First, he performed for his disciple-friends a significant act of care. He washed their feet. Now this is not such a big deal, in and of itself. Foot-washing was something that was regularly done in Israel during a time when people walked around dirty roads in open-toe sandals. Yes, it was unusual and shocking to the disciples that Jesus would wash their feet when it should be the other way around, but really, they should have been used to Jesus doing that kind of thing by this point. But for Jesus, the foot-washing was about more than just hygiene. In the Gospel of John, the foot-washing was meant as a symbol of forgiveness. It is meant to draw out for us images of baptism, and of God's covenant with us through water. So when Jesus washed the feet of his disciples, his friends who would soon abandon him, even the feet of Judas who was about to betray him, Jesus was forgiving them their sins. He was making the point that even though they couldn't remain loyal to him, he was not going to abandon them. He was not going to turn his back on them and return their lack of loyalty with his own lack. He washed their feet, he cared for them, and he forgave them.

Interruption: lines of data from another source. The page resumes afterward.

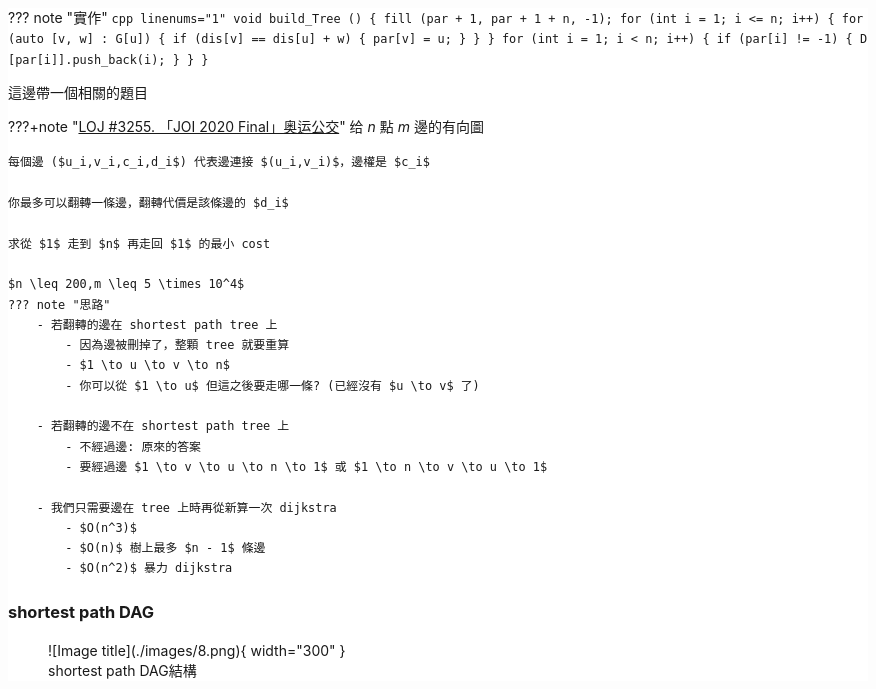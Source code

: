 ??? note "實作"
	```cpp linenums="1"
    void build_Tree () {
        fill (par + 1, par + 1 + n, -1);
        for (int i = 1; i <= n; i++) {
            for (auto [v, w] : G[u]) {
                if (dis[v] == dis[u] + w) {
                    par[v] = u;
                }
            }
        }
        for (int i = 1; i < n; i++) {
            if (par[i] != -1) {
                D[par[i]].push_back(i);
            }
        }
    }
    ```

這邊帶一個相關的題目

???+note "[LOJ #3255. 「JOI 2020 Final」奥运公交](https://loj.ac/p/3255)"
    给 $n$ 點 $m$ 邊的有向圖
    
    每個邊 ($u_i,v_i,c_i,d_i$) 代表邊連接 $(u_i,v_i)$，邊權是 $c_i$
    
    你最多可以翻轉一條邊，翻轉代價是該條邊的 $d_i$
    
    求從 $1$ 走到 $n$ 再走回 $1$ 的最小 cost
    
    $n \leq 200,m \leq 5 \times 10^4$
    ??? note "思路"
    	- 若翻轉的邊在 shortest path tree 上
    		- 因為邊被刪掉了，整顆 tree 就要重算
    		- $1 \to u \to v \to n$
    		- 你可以從 $1 \to u$ 但這之後要走哪一條? (已經沒有 $u \to v$ 了)
    
    	- 若翻轉的邊不在 shortest path tree 上
    		- 不經過邊: 原來的答案
    		- 要經過邊 $1 \to v \to u \to n \to 1$ 或 $1 \to n \to v \to u \to 1$
    
    	- 我們只需要邊在 tree 上時再從新算一次 dijkstra
    		- $O(n^3)$
    		- $O(n)$ 樹上最多 $n - 1$ 條邊
    		- $O(n^2)$ 暴力 dijkstra


### shortest path DAG

<figure markdown>
  ![Image title](./images/8.png){ width="300" }
  <figcaption>shortest path DAG結構</figcaption>
</figure>
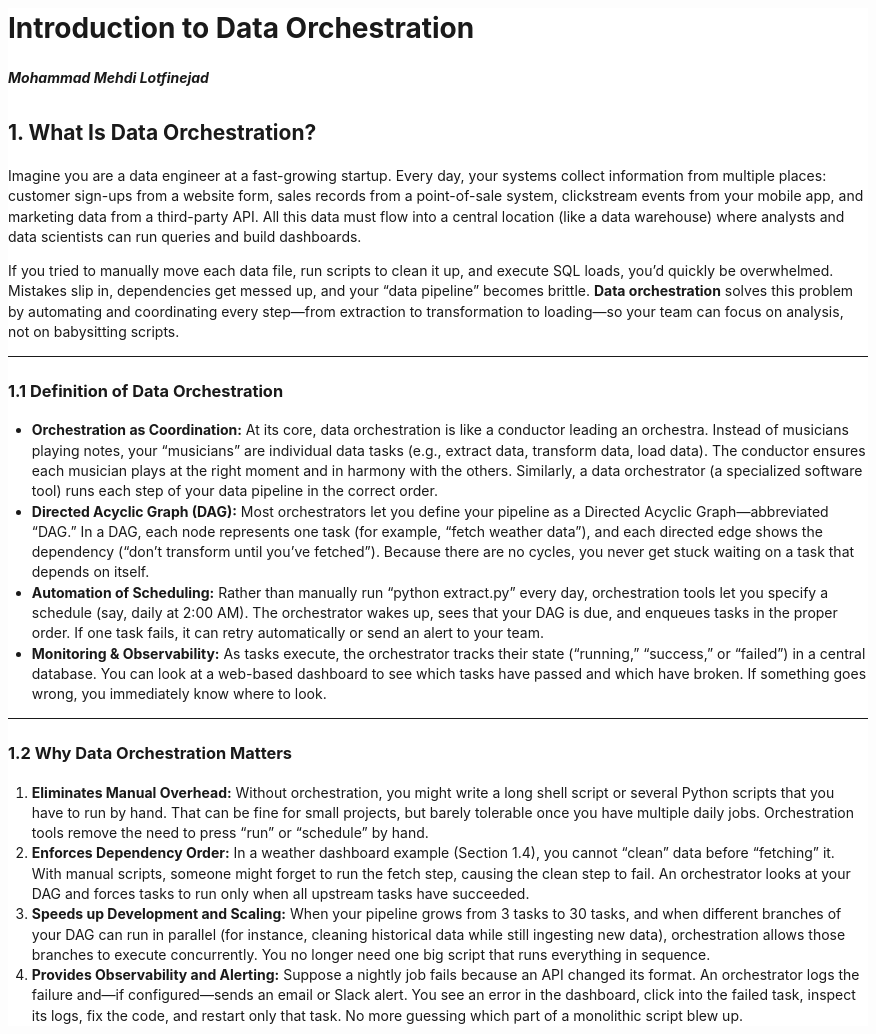 # Introduction to Data Orchestration
##### Mohammad Mehdi Lotfinejad
## 1. What Is Data Orchestration?

Imagine you are a data engineer at a fast-growing startup. Every day, your systems collect information from multiple places: customer sign-ups from a website form, sales records from a point-of-sale system, clickstream events from your mobile app, and marketing data from a third-party API. All this data must flow into a central location (like a data warehouse) where analysts and data scientists can run queries and build dashboards.

If you tried to manually move each data file, run scripts to clean it up, and execute SQL loads, you’d quickly be overwhelmed. Mistakes slip in, dependencies get messed up, and your “data pipeline” becomes brittle. **Data orchestration** solves this problem by automating and coordinating every step—from extraction to transformation to loading—so your team can focus on analysis, not on babysitting scripts.

------

### 1.1 Definition of Data Orchestration

- **Orchestration as Coordination:**
   At its core, data orchestration is like a conductor leading an orchestra. Instead of musicians playing notes, your “musicians” are individual data tasks (e.g., extract data, transform data, load data). The conductor ensures each musician plays at the right moment and in harmony with the others. Similarly, a data orchestrator (a specialized software tool) runs each step of your data pipeline in the correct order.
- **Directed Acyclic Graph (DAG):**
   Most orchestrators let you define your pipeline as a Directed Acyclic Graph—abbreviated “DAG.” In a DAG, each node represents one task (for example, “fetch weather data”), and each directed edge shows the dependency (“don’t transform until you’ve fetched”). Because there are no cycles, you never get stuck waiting on a task that depends on itself.
- **Automation of Scheduling:**
   Rather than manually run “python extract.py” every day, orchestration tools let you specify a schedule (say, daily at 2:00 AM). The orchestrator wakes up, sees that your DAG is due, and enqueues tasks in the proper order. If one task fails, it can retry automatically or send an alert to your team.
- **Monitoring & Observability:**
   As tasks execute, the orchestrator tracks their state (“running,” “success,” or “failed”) in a central database. You can look at a web-based dashboard to see which tasks have passed and which have broken. If something goes wrong, you immediately know where to look.

------

### 1.2 Why Data Orchestration Matters

1. **Eliminates Manual Overhead:**
    Without orchestration, you might write a long shell script or several Python scripts that you have to run by hand. That can be fine for small projects, but barely tolerable once you have multiple daily jobs. Orchestration tools remove the need to press “run” or “schedule” by hand.
2. **Enforces Dependency Order:**
    In a weather dashboard example (Section 1.4), you cannot “clean” data before “fetching” it. With manual scripts, someone might forget to run the fetch step, causing the clean step to fail. An orchestrator looks at your DAG and forces tasks to run only when all upstream tasks have succeeded.
3. **Speeds up Development and Scaling:**
    When your pipeline grows from 3 tasks to 30 tasks, and when different branches of your DAG can run in parallel (for instance, cleaning historical data while still ingesting new data), orchestration allows those branches to execute concurrently. You no longer need one big script that runs everything in sequence.
4. **Provides Observability and Alerting:**
    Suppose a nightly job fails because an API changed its format. An orchestrator logs the failure and—if configured—sends an email or Slack alert. You see an error in the dashboard, click into the failed task, inspect its logs, fix the code, and restart only that task. No more guessing which part of a monolithic script blew up.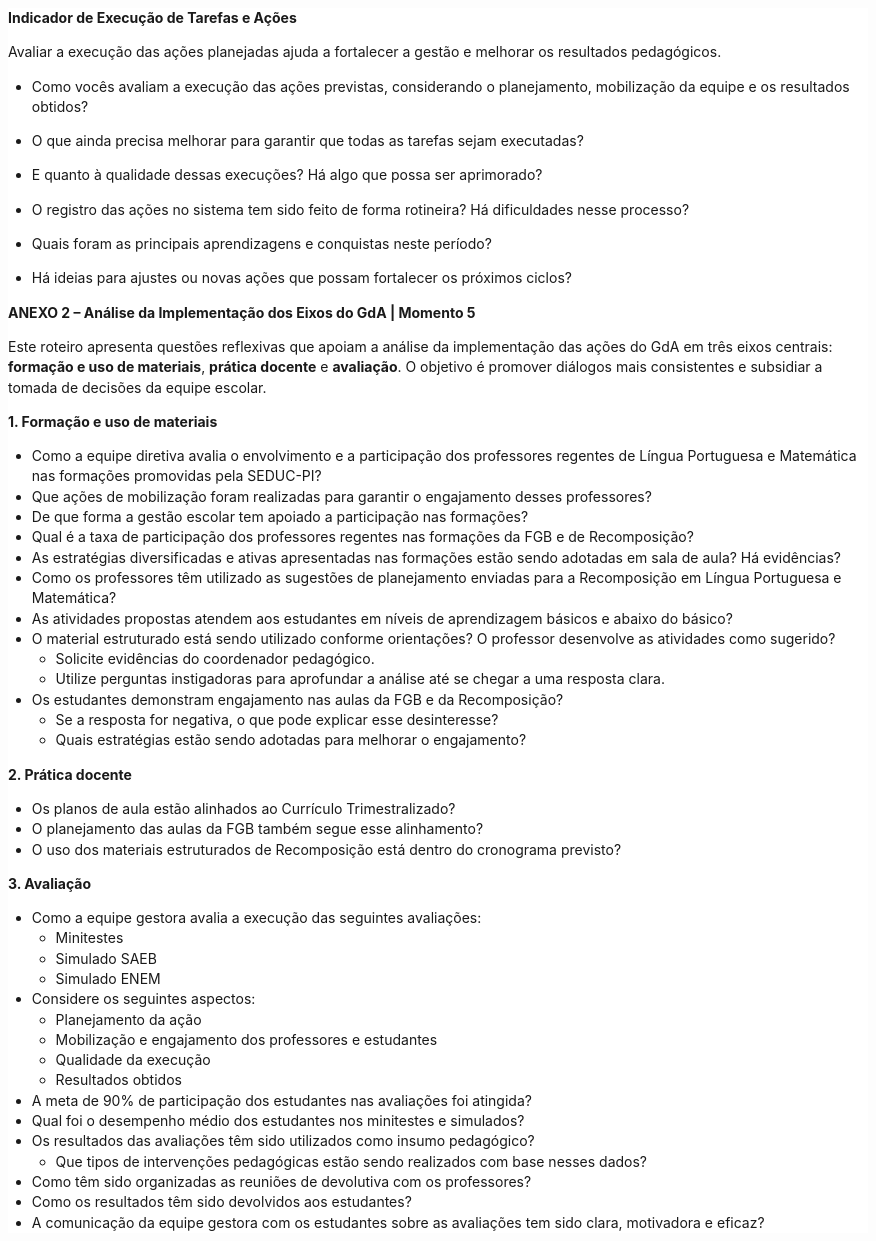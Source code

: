 **Indicador de Execução de Tarefas e Ações**

Avaliar a execução das ações planejadas ajuda a fortalecer a gestão e melhorar os resultados pedagógicos.

-   Como vocês avaliam a execução das ações previstas, considerando o planejamento, mobilização da equipe e os resultados obtidos?
-   O que ainda precisa melhorar para garantir que todas as tarefas sejam executadas?
-   E quanto à qualidade dessas execuções? Há algo que possa ser aprimorado?

-   O registro das ações no sistema tem sido feito de forma rotineira? Há dificuldades nesse processo?
-   Quais foram as principais aprendizagens e conquistas neste período?
-   Há ideias para ajustes ou novas ações que possam fortalecer os próximos ciclos?

**ANEXO 2 – Análise da Implementação dos Eixos do GdA | Momento 5**

Este roteiro apresenta questões reflexivas que apoiam a análise da implementação das ações do GdA em três eixos centrais: **formação e uso de materiais**, **prática docente** e **avaliação**. O objetivo é promover diálogos mais consistentes e subsidiar a tomada de decisões da equipe escolar.

**1\. Formação e uso de materiais**

-   Como a equipe diretiva avalia o envolvimento e a participação dos professores regentes de Língua Portuguesa e Matemática nas formações promovidas pela SEDUC-PI?
-   Que ações de mobilização foram realizadas para garantir o engajamento desses professores?
-   De que forma a gestão escolar tem apoiado a participação nas formações?
-   Qual é a taxa de participação dos professores regentes nas formações da FGB e de Recomposição?
-   As estratégias diversificadas e ativas apresentadas nas formações estão sendo adotadas em sala de aula? Há evidências?
-   Como os professores têm utilizado as sugestões de planejamento enviadas para a Recomposição em Língua Portuguesa e Matemática?
-   As atividades propostas atendem aos estudantes em níveis de aprendizagem básicos e abaixo do básico?
-   O material estruturado está sendo utilizado conforme orientações? O professor desenvolve as atividades como sugerido?
    -   Solicite evidências do coordenador pedagógico.
    -   Utilize perguntas instigadoras para aprofundar a análise até se chegar a uma resposta clara.
-   Os estudantes demonstram engajamento nas aulas da FGB e da Recomposição?
    -   Se a resposta for negativa, o que pode explicar esse desinteresse?
    -   Quais estratégias estão sendo adotadas para melhorar o engajamento?

**2\. Prática docente**

-   Os planos de aula estão alinhados ao Currículo Trimestralizado?
-   O planejamento das aulas da FGB também segue esse alinhamento?
-   O uso dos materiais estruturados de Recomposição está dentro do cronograma previsto?

**3\. Avaliação**

-   Como a equipe gestora avalia a execução das seguintes avaliações:
    -   Minitestes
    -   Simulado SAEB
    -   Simulado ENEM
-   Considere os seguintes aspectos:
    -   Planejamento da ação
    -   Mobilização e engajamento dos professores e estudantes
    -   Qualidade da execução
    -   Resultados obtidos
-   A meta de 90% de participação dos estudantes nas avaliações foi atingida?
-   Qual foi o desempenho médio dos estudantes nos minitestes e simulados?
-   Os resultados das avaliações têm sido utilizados como insumo pedagógico?
    -   Que tipos de intervenções pedagógicas estão sendo realizados com base nesses dados?
-   Como têm sido organizadas as reuniões de devolutiva com os professores?
-   Como os resultados têm sido devolvidos aos estudantes?
-   A comunicação da equipe gestora com os estudantes sobre as avaliações tem sido clara, motivadora e eficaz?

And then Jesus went even farther than that. Although the Gospel of John doesn't refer to it directly, the other gospels and Paul's letter to the Corinthians that we heard refer to Jesus instituting the Lord's Supper on his last night with the disciples. And as we know, the Lord's Supper, along with baptism, is the ultimate agent of God's forgiveness of sins. Even now, almost two thousand years later, when we celebrate Communion, as we will tonight, we continue to experience the forgiveness that the Son of God brought to us. But I'm getting ahead of myself. Let's go back to that first communion, the last supper Jesus had with his increasingly less loyal friends.

Again, knowing everything that his disciples were about to do, or were about to fail to do, knowing that their loyalty would be put to the test and that they would not pass, Jesus gave them his own body and blood - that is, he gave them his life as forgiveness for these things. He fed them, nurtured them, forgave them, because he wanted them to remember, when everything was over and they were consumed with guilt over how they had treated him, that his loyalty to them was not about to become any less simply because they let their own loyalty lapse. That his love for them was not based on their love for him.

And that is where we are left this evening, on the night of Jesus' betrayal. The group of disciple-friends is fracturing - they are about to abandon him, one of them is already betraying him - and yet Jesus continues to remain loyal. He washes them clean, he feeds them with his own life, he forgives them in advance for how loyal they are about not to be. Reflecting on all of this, we move towards tomorrow where we will discover just how far our own disloyalty runs, and just how far Jesus' loyalty will carry.